Holiday Review: A sun-kissed and extremely brutal sociological thriller | Melbourne International Film Festival Review | Melbourne International Film Festival Review | SWITCH.

HOLIDAY

★★★★

A SUN-KISSED AND EXTREMELY BRUTAL SOCIOLOGICAL THRILLER

MELBOURNE INTERNATIONAL FILM FESTIVAL REVIEW
By Jake Watt
29th July 2018

Danish director Isabella Eklöf delivers a merciless, but skilfully-thrown gut-punch with her feature film debut ‘Holiday’ (based on a novel by the film’s co-writer Johanne Algren).

Reminiscent of Quentin Tarantino’s ‘Planet Terror', it opens with a dancer gyrating, thrashing, trapped in a dark, empty room. Her moves become increasingly angry and frenzied until the scene ends. It’s an effective piece of foreshadowing for what is to come.

‘Holiday’ takes place in the picturesque Turkish Riviera with its sun, sand and alcohol. It follows a young, long-limbed Danish girl named Sascha, played by Victoria Carmen Sonne, on a vacation to visit her wealthy, older boyfriend, Michael (Lai Yde)... and the criminal gang of which he’s the kingpin. The audience knows only as much about the workings of the crime syndicate as Sascha knows (something about property development deals), and sees only what she sees - which is to say not much.

Sascha arrives in Turkey with a suitcase of cash. After she dips into the money to buy an expensive swimsuit and avoid embarrassing herself in front of a retail clerk, a handsome associate of Michael's metes out two hard slaps to her face, along with a warning of more violence to come. Soon after, at a jewellery store with Michael, Sascha goes for emeralds over diamonds. Michael, whose finances are seemingly limitless, compliments her expensive taste and his crew delights in her beauty.

'HOLIDAY' TRAILER

When she encounters funny, handsome Dutch yacht owner Tomas (Thijs Römer) while buying an ice cream, the flirty banter between the gangster’s moll and the adventurer seems to offer Sascha an escape to some semblance of normality. They do MDMA on the beach and delight in each other's company.

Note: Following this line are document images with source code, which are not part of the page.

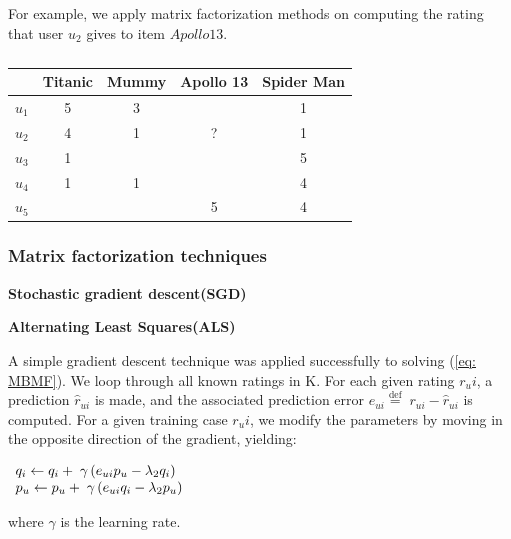 \documentclass[oneside,13pt]{extreport}
\begin{document}
For example, we apply matrix factorization methods on computing the rating that user $u_2$ gives to item $Apollo 13$. 
\begin{table}[h!]
    \small\centering
    \begin{tabular}{|c|c|c|c|c|}
        \hline
         & Titanic & Mummy & Apollo 13 & Spider Man \\
        \hline
        $u_1$ & 5 & 3 &  & 1 \\
        \hline
        $u_2$ & 4 & 1 & ? & 1 \\
        \hline
        $u_3$ & 1 &  &  & 5 \\
        \hline
        $u_4$ & 1 & 1 &  & 4 \\
        \hline
        $u_5$ &  &  & 5 & 4 \\
        \hline
    \end{tabular}
    \caption{}
\end{table}





\subsubsection{Matrix factorization techniques}
\begin{description}
    \item{\textbf{Stochastic gradient descent(SGD)}} 
    \item{\textbf{Alternating Least Squares(ALS)}}
\end{description}

A simple gradient descent technique was applied successfully to solving (\ref{eq: MBMF}).
We loop through all known ratings in K. For each given rating $r_ui$, a prediction $\hat r_{ui}$ is made, and the associated prediction error ${e_{ui}} \stackrel{\text{def}}{=} \;{r_{ui}} - \hat r_{ui}$ is computed. For a given training case $r_ui$, we modify the parameters by moving in the opposite direction of the gradient, yielding:

$\begin{array}{l}{q_i} \leftarrow {q_i} + {\rm{\;}}\gamma \left( {{e_{ui}}{p_u} - {\lambda _2}{q_i}} \right)\\{p_u} \leftarrow {p_u} + {\rm{\;}}\gamma \left( {{e_{ui}}{q_i} - {\lambda _2}{p_u}} \right)\end{array}
$

where $\gamma$ is the learning rate.
\end{document}
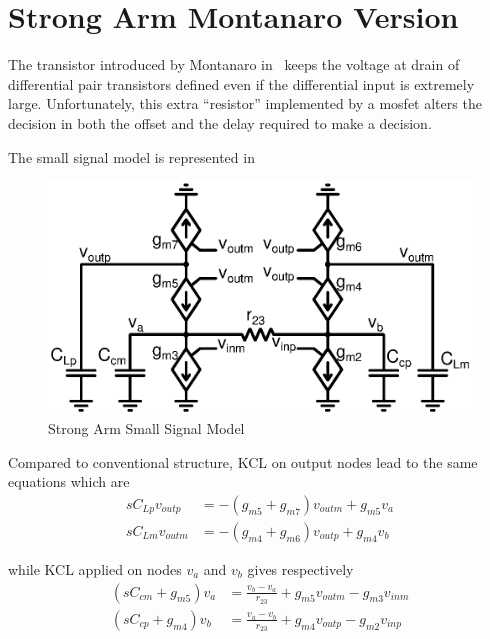 \section{Strong Arm Montanaro Version}
The transistor introduced by Montanaro in~\cite{Montanaro1996} keeps the voltage at drain of differential pair transistors defined even if the differential input is extremely large.
Unfortunately, this extra ``resistor'' implemented by a mosfet alters the decision in both the offset and the delay required to make a decision.

The small signal model is represented in 

\begin{figure}[htp]
    \centering
    \includegraphics[width=\textwidth]{Chapter7/Figs/sa_montanaro_small_signal_model.ps}
    \caption{Strong Arm Small Signal Model}
    \label{fig:annexe_sa_montanaro_small_signal}
\end{figure}

Compared to conventional structure, KCL on output nodes lead to the same equations which are
\begin{align}
    sC_{Lp} v_{outp} &= -(g_{m5}+g_{m7})v_{outm} + g_{m5}v_{a} \\
    sC_{Lm} v_{outm} &= -(g_{m4}+g_{m6})v_{outp} + g_{m4}v_{b}
\end{align}

while KCL applied on nodes \(v_a\) and \(v_b\) gives respectively
\begin{align}
    \label{eqn:annexe_va_vb_montanaro}
    \left(sC_{cm}+g_{m5}\right)v_a &= \frac{v_{b}-v_{a}}{r_{23}} + g_{m5}v_{outm} - g_{m3}v_{inm} \\
    \left(sC_{cp}+g_{m4}\right)v_b &= \frac{v_{a}-v_{b}}{r_{23}} + g_{m4}v_{outp} - g_{m2}v_{inp}
\end{align}

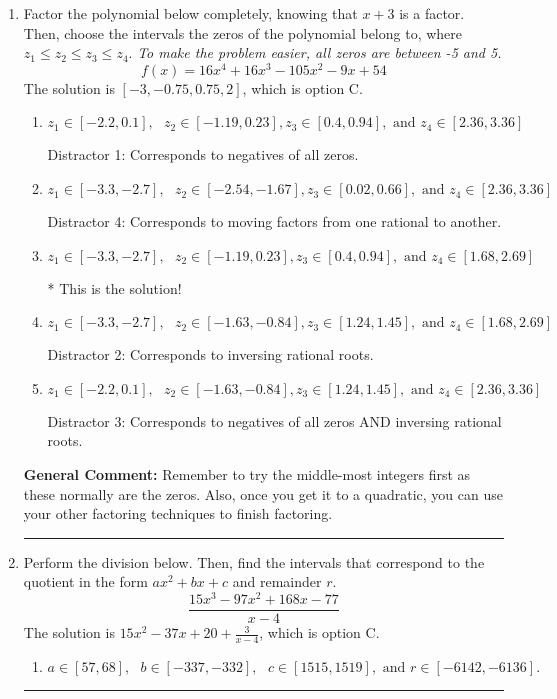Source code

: \documentclass{extbook}[14pt]
\newcommand{\litem}[1]{\item #1

\rule{\textwidth}{0.4pt}}
\begin{document}
\begin{enumerate}\litem{
Factor the polynomial below completely, knowing that $x + 3$ is a factor. Then, choose the intervals the zeros of the polynomial belong to, where $z_1 \leq z_2 \leq z_3 \leq z_4$. \textit{To make the problem easier, all zeros are between -5 and 5.}
\[ f(x) = 16x^{4} +16 x^{3} -105 x^{2} -9 x + 54 \]The solution is \( [-3, -0.75, 0.75, 2] \), which is option C.\begin{enumerate}[label=\Alph*.]
\item \( z_1 \in [-2.2, 0.1], \text{   }  z_2 \in [-1.19, 0.23], z_3 \in [0.4, 0.94], \text{   and   } z_4 \in [2.36, 3.36] \)

 Distractor 1: Corresponds to negatives of all zeros.
\item \( z_1 \in [-3.3, -2.7], \text{   }  z_2 \in [-2.54, -1.67], z_3 \in [0.02, 0.66], \text{   and   } z_4 \in [2.36, 3.36] \)

 Distractor 4: Corresponds to moving factors from one rational to another.
\item \( z_1 \in [-3.3, -2.7], \text{   }  z_2 \in [-1.19, 0.23], z_3 \in [0.4, 0.94], \text{   and   } z_4 \in [1.68, 2.69] \)

* This is the solution!
\item \( z_1 \in [-3.3, -2.7], \text{   }  z_2 \in [-1.63, -0.84], z_3 \in [1.24, 1.45], \text{   and   } z_4 \in [1.68, 2.69] \)

 Distractor 2: Corresponds to inversing rational roots.
\item \( z_1 \in [-2.2, 0.1], \text{   }  z_2 \in [-1.63, -0.84], z_3 \in [1.24, 1.45], \text{   and   } z_4 \in [2.36, 3.36] \)

 Distractor 3: Corresponds to negatives of all zeros AND inversing rational roots.
\end{enumerate}

\textbf{General Comment:} Remember to try the middle-most integers first as these normally are the zeros. Also, once you get it to a quadratic, you can use your other factoring techniques to finish factoring.
}
\litem{
Perform the division below. Then, find the intervals that correspond to the quotient in the form $ax^2+bx+c$ and remainder $r$.
\[ \frac{15x^{3} -97 x^{2} +168 x -77}{x -4} \]The solution is \( 15x^{2} -37 x + 20 + \frac{3}{x -4} \), which is option C.\begin{enumerate}[label=\Alph*.]
\item \( a \in [57, 68], \text{   } b \in [-337, -332], \text{   } c \in [1515, 1519], \text{   and   } r \in [-6142, -6136]. \)


\end{enumerate}}
\end{enumerate}
\end{document}
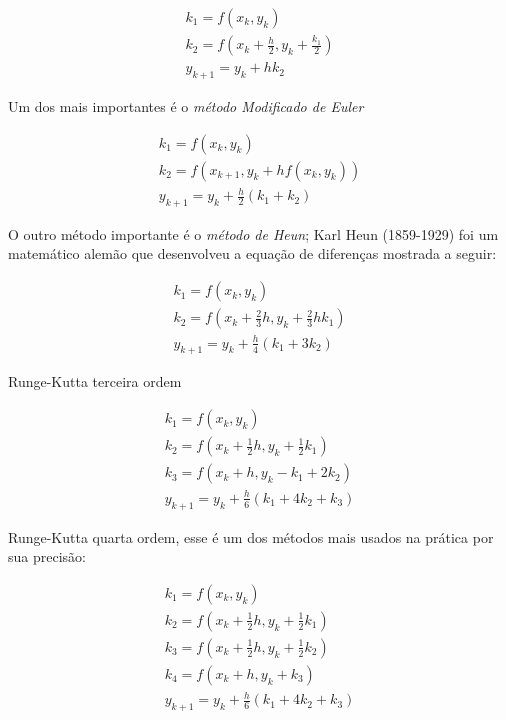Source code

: \begin{equation*}
\begin{split}
k_{1} = f(x_{k},y_{k})\\
k_{2} = f(x_{k} + \frac{h}{2}, y_{k} + \frac{k_{1}}{2})\\
y_{k+1} = y_{k} + hk_{2}
\end{split}
\end{equation*}

Um dos mais importantes é o \emph{método Modificado de Euler}

\begin{equation*}
\begin{split}
k_{1} = f(x_{k}, y_{k})\\
k_{2} = f(x_{k+1}, y_{k} + hf(x_{k}, y_{k}))\\
y_{k+1} = y_{k} + \frac{h}{2}(k_{1} + k_{2})
\end{split}
\end{equation*}

O outro método importante é o \emph{método de Heun}; Karl Heun (1859-1929) foi um matemático alemão que desenvolveu a equação de diferenças mostrada a seguir:

\begin{equation*}
\begin{split}
k_{1} = f(x_{k}, y_{k})\\
k_{2} = f(x_{k} + \frac{2}{3}h, y_{k} + \frac{2}{3}hk_{1})\\
y_{k+1} = y_{k} + \frac{h}{4}(k_{1} + 3k_{2})
\end{split}
\end{equation*}

Runge-Kutta terceira ordem

\begin{equation*}
\begin{split}
k_{1} = f(x_{k}, y_{k})\\
k_{2} = f(x_{k} + \frac{1}{2}h, y_{k} + \frac{1}{2}k_{1})\\
k_{3} = f(x_{k} + h, y_{k} - k_{1} + 2k_{2})\\
y_{k+1} = y_{k} + \frac{h}{6}(k_{1} + 4k_{2} + k_{3})
\end{split}
\end{equation*}

Runge-Kutta quarta ordem, esse é um dos métodos mais usados na prática por sua precisão:

\begin{equation*}
\begin{split}
k_{1} = f(x_{k}, y_{k})\\
k_{2} = f(x_{k} + \frac{1}{2}h, y_{k} + \frac{1}{2}k_{1})\\
k_{3} = f(x_{k} + \frac{1}{2}h, y_{k} + \frac{1}{2}k_{2})\\
k_{4} = f(x_{k} + h, y_{k} + k_{3})\\
y_{k+1} = y_{k} + \frac{h}{6}(k_{1} + 4k_{2} + k_{3})
\end{split}
\end{equation*}

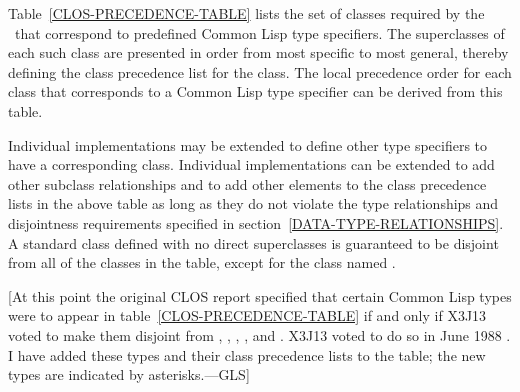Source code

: Table~\ref{CLOS-PRECEDENCE-TABLE} lists the set of classes required by the \OS\
that correspond to predefined Common Lisp type specifiers.  The
superclasses of each such class are presented in order from most
specific to most general, thereby defining the class precedence list
for the class. The local precedence order for each class that
corresponds to a Common Lisp type specifier can be derived from this
table.

Individual implementations may be extended to define other type
specifiers to have a corresponding class.  Individual implementations
can be extended to add other subclass relationships and to add other
elements to the class precedence lists in the above table as long as
they do not violate the type relationships and disjointness
requirements specified in section~\ref{DATA-TYPE-RELATIONSHIPS}.
A standard class defined with no direct superclasses is guaranteed to
be disjoint from all of the classes in the table, except for the
class named \cd{t}.

[At this point the original CLOS report specified that certain Common Lisp
types were to appear in table~\ref{CLOS-PRECEDENCE-TABLE} if and only if
X3J13 voted to make them disjoint from
, , , , and .
X3J13 voted to do so in June 1988
.  I have added these types
and their class precedence lists to the table; the new types are indicated
by asterisks.---GLS]


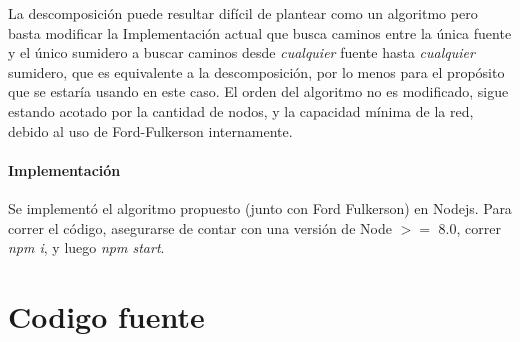 \documentclass{article}
\begin{document}
La descomposición puede resultar difícil de plantear como un algoritmo pero basta modificar la Implementación actual que busca caminos entre la única fuente y el único sumidero a buscar caminos desde \textit{cualquier} fuente hasta \textit{cualquier} sumidero, que es equivalente a la descomposición, por lo menos para el propósito que se estaría usando en este caso. El orden del algoritmo no es modificado, sigue estando acotado por la cantidad de nodos, y la capacidad mínima de la red, debido al uso de Ford-Fulkerson internamente.

\subsection{Implementación}

Se implementó el algoritmo propuesto (junto con Ford Fulkerson) en Nodejs. Para correr el código, asegurarse de contar con una versión de Node $>=$ 8.0, correr \textit{npm i}, y luego \textit{npm start}.

\newpage

\part{Codigo fuente}











\end{document}
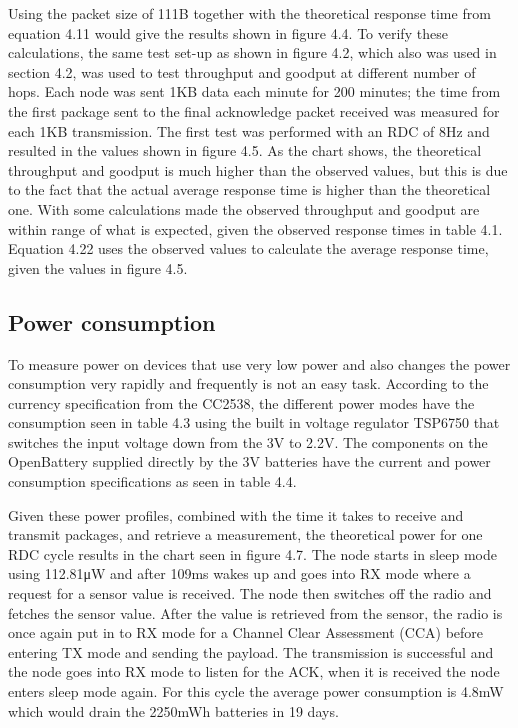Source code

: Using the packet size of 111B together with the theoretical response time from equation 4.11 would give the results shown in figure 4.4.
To verify these calculations,
	the same test set-up as shown in figure 4.2,
	which also was used in section 4.2,
	was used to test throughput and goodput at different number of hops.
Each node was sent 1KB data each minute for 200 minutes;
	the time from the first package sent to the final acknowledge packet received was measured for each 1KB transmission.
The first test was performed with an RDC of 8Hz and resulted in the values shown in figure 4.5.
As the chart shows,
	the theoretical throughput and goodput is much higher than the observed values,
	but this is due to the fact that the actual average response time is higher than the theoretical one.
With some calculations made the observed throughput and goodput are within range of what is expected,
	given the observed response times in table 4.1.
Equation 4.22 uses the observed values to calculate the average response time,
	given the values in figure 4.5.

\subsection{Power consumption}

To measure power on devices that use very low power and also changes the power consumption very rapidly and frequently is not an easy task.
According to the currency specification from the CC2538,
	the different power modes have the consumption seen in table 4.3 using the built in voltage regulator TSP6750 that switches the input voltage down from the 3V to 2.2V.
The components on the OpenBattery supplied directly by the 3V batteries have the current and power consumption specifications as seen in table 4.4.


Given these power profiles,
	combined with the time it takes to receive and transmit packages,
	and retrieve a measurement,
	the theoretical power for one RDC cycle results in the chart seen in figure 4.7.
The node starts in sleep mode using 112.81μW and after 109ms wakes up and goes into RX mode where a request for a sensor value is received.
The node then switches off the radio and fetches the sensor value.
After the value is retrieved from the sensor,
	the radio is once again put in to RX mode for a Channel Clear Assessment (CCA) before entering TX mode and sending the payload.
The transmission is successful and the node goes into RX mode to listen for the ACK,
	when it is received the node enters sleep mode again.
For this cycle the average power consumption is 4.8mW which would drain the 2250mWh batteries in 19 days.

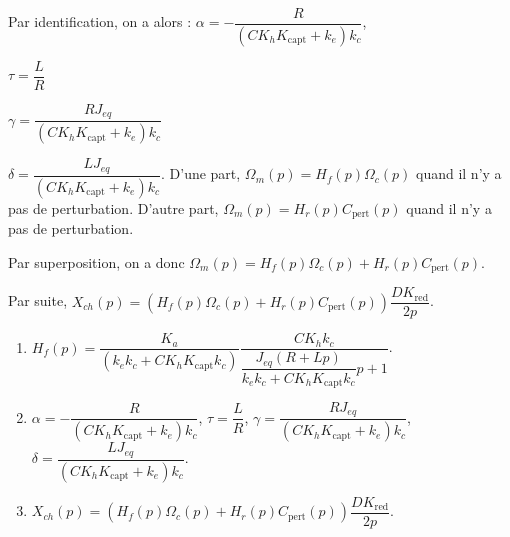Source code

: \begin{corrigebox}
 Par identification, on a alors : 
 $\alpha = - \dfrac{R}{\left( C K_h K_{\text{capt}}+k_e\right) k_c}$, 

 $\tau = \dfrac{L}{R}$

$\gamma = \dfrac{R J_{eq}}{\left( C K_h K_{\text{capt}}+k_e\right) k_c} $

$\delta = \dfrac{LJ_{eq}}{\left( C K_h K_{\text{capt}}+k_e\right) k_c}$.
D'une part, $\Omega_m(p) = H_f(p) \Omega_c(p)$ quand il n'y a pas de perturbation.
D'autre part, $\Omega_m(p) = H_r(p) C_{\text{pert}}(p)$ quand il n'y a pas de perturbation.

Par superposition, on a donc $\Omega_m(p) = H_f(p) \Omega_c(p) + H_r(p) C_{\text{pert}}(p)$.

Par suite, $X_{ch}(p)=\left(H_f(p) \Omega_c(p) + H_r(p) C_{\text{pert}}(p)\right) \dfrac{DK_{\text{red}}}{2p}$.

\begin{enumerate}
\item $ H_f(p)=
\dfrac{K_a }{\left( k_ek_c+CK_hK_{\text{capt}} k_c\right)} \dfrac{CK_h k_c}{\dfrac{J_{eq}\left(R+Lp\right)}{k_ek_c+CK_hK_{\text{capt}} k_c}p+1} $.
\item  $\alpha = - \dfrac{R}{\left( C K_h K_{\text{capt}}+k_e\right) k_c}$,  $\tau = \dfrac{L}{R}$, 
$\gamma = \dfrac{R J_{eq}}{\left( C K_h K_{\text{capt}}+k_e\right) k_c} $, 
$\delta = \dfrac{LJ_{eq}}{\left( C K_h K_{\text{capt}}+k_e\right) k_c}$.
\item $X_{ch}(p)=\left(H_f(p) \Omega_c(p) + H_r(p) C_{\text{pert}}(p)\right) \dfrac{DK_{\text{red}}}{2p}$.
\end{enumerate}
\end{corrigebox}
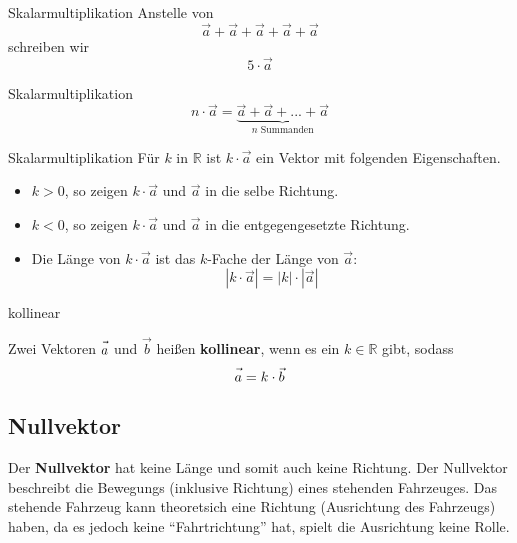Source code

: \begin{beispiel}{Skalarmultiplikation}{}
  Anstelle von
  $$\vec{a}+\vec{a}+\vec{a}+\vec{a}+\vec{a}$$
  schreiben wir
  $$5\cdot{}\vec{a}$$
\end{beispiel}

\begin{definition}{Skalarmultiplikation}{}
  $$n\cdot{}\vec{a} = \underbrace{\vec{a} + \vec{a} + ... + \vec{a}}_{n \textrm{ Summanden}}$$
\end{definition}

\begin{definition}{Skalarmultiplikation}{}
  Für $k$ in $\mathbb{R}$ ist $k\cdot{}\vec{a}$ ein Vektor mit
  folgenden Eigenschaften.

  \begin{itemize}
  \item $k>0$, so zeigen $k\cdot{}\vec{a}$ und $\vec{a}$ in die selbe Richtung.
  \item $k<0$, so zeigen $k\cdot{}\vec{a}$ und $\vec{a}$ in die entgegengesetzte Richtung.
  \item Die Länge von $k\cdot{}\vec{a}$ ist das $k$-Fache der Länge
    von $\vec{a}$: $$|k\cdot{}\vec{a}| = |k|\cdot{}|\vec{a}|$$
   \end{itemize}
\end{definition}

\begin{definition}{kollinear}{}

  Zwei Vektoren $\vec{a\vphantom{b}}$ und $\vec{b}$ heißen \textbf{kollinear}, wenn es ein
  $k\in\mathbb{R}$ gibt, sodass
  $$\vec{a\vphantom{b}} = k\cdot{}\vec{b}$$
  \end{definition}

\newpage


\subsection{Nullvektor}

Der \textbf{Nullvektor} hat keine Länge und somit auch keine
Richtung. Der Nullvektor beschreibt \zB die Bewegungs (inklusive
Richtung) eines stehenden Fahrzeuges.
Das stehende Fahrzeug kann theoretsich eine Richtung (Ausrichtung des
Fahrzeugs) haben, da es jedoch keine ``Fahrtrichtung'' hat, spielt die
Ausrichtung keine Rolle.

\newpage

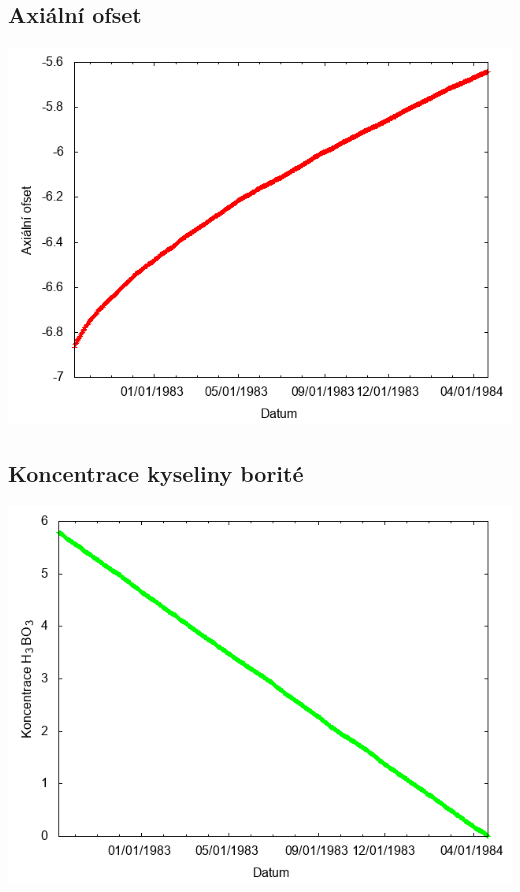 \documentclass[a4paper,twoside,11pt]{article}
\begin{document}
\subsection*{Axiální ofset}
\begin{center}
\includegraphics[width=.8\textwidth]{graphs/Disneyland_01_ao.png}
\end{center}

\subsection*{Koncentrace kyseliny borité}
\begin{center}
\includegraphics[width=.8\textwidth]{graphs/Disneyland_01_bc.png}
\end{center}
\end{document}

Imagine a version of Anthony Minghella’s ‘The Talented Mr Ripley’, with its yachts, sun-drenched beatific locations and head trauma, that didn’t focus on the avaricious Tom Ripley. Imagine a thriller that followed the journey of the largely powerless Marge and her romance with the wealthy, charismatic but brutal Dickie Greenleaf. Now throw in the pastel-hues and meticulously symmetrical shots of a Wes Anderson film and the simmering tension of Jonathan Glazer's 'Sexy Beast', and you have something that's close to Eklöf's ‘Holiday’.

As Michael’s goofy crime family kicks back at his nouveau riche mansion and blasts obnoxious techno music on the beach, it’s all water parks and junk food, tacky resort wear and booze. There are also many disturbing acts of violence, in the vein of Michael Haneke and Gaspar Noé. In fact, the realism in a few of those scenes, or the aftermath, can make it very tough to watch.

Cinematographer Nadim Carlsen applies an unwavering, observational eye to a long take where Sascha is raped by her partner and crime boss in his living room. Filmed with natural sound and a steady camera in plain lighting, from an observational distance as if the audience were an indifferent spectator, it is raw, and without exaggeration in a way that creates a feeling of gruesome realism. Her rape isn’t what the film is about, but it does represent a turning point in the movie where its tone crosses the cinematic Rubicon. At this point, the film goes from simply being dark to infernally, pitch-black dark.

There are also many disturbing acts of violence, in the vein of Michael Haneke and Gaspar Noé. In fact, the realism in a few of those scenes, or the aftermath, can make it very tough to watch.

Victoria Carmen Sonne’s portrayal of an ambitious young woman looking for her place in this seductive world is complex and deeply felt. Sascha is at turns bored and curious, naive and calculated. Staring at herself in a mirrored nightclub (as a disco-infused Hercules & Love Affair track, 'Blind', throbs in the background), it is unclear if she is more horrified of what she sees emerging in herself or in the environment behind her. ‘Holiday’ tacitly invites viewers to consider whether Sascha is purely an unlucky victim or masochistically complicit in her own debasement.

Visual symmetry aside, the prevalent theme of ‘Holiday’ is that darkness dwells in the center of things. We watch seemingly charming characters with violence bubbling away under the surface, a criminal gang infiltrating a family resort location, a harrowing scene of sexual violence that occurs in the dead centre of the film. This theme is embodied in Sascha, who becomes increasingly dehumanized the longer she exists in an environment of toxic male abuse.

Mostly an exploration of sexuality, threat and male violence from a female perspective, before becoming a depiction of an injured woman’s rage, ‘Holiday’ is an extremely shocking, sociological thriller and an incredibly impressive debut.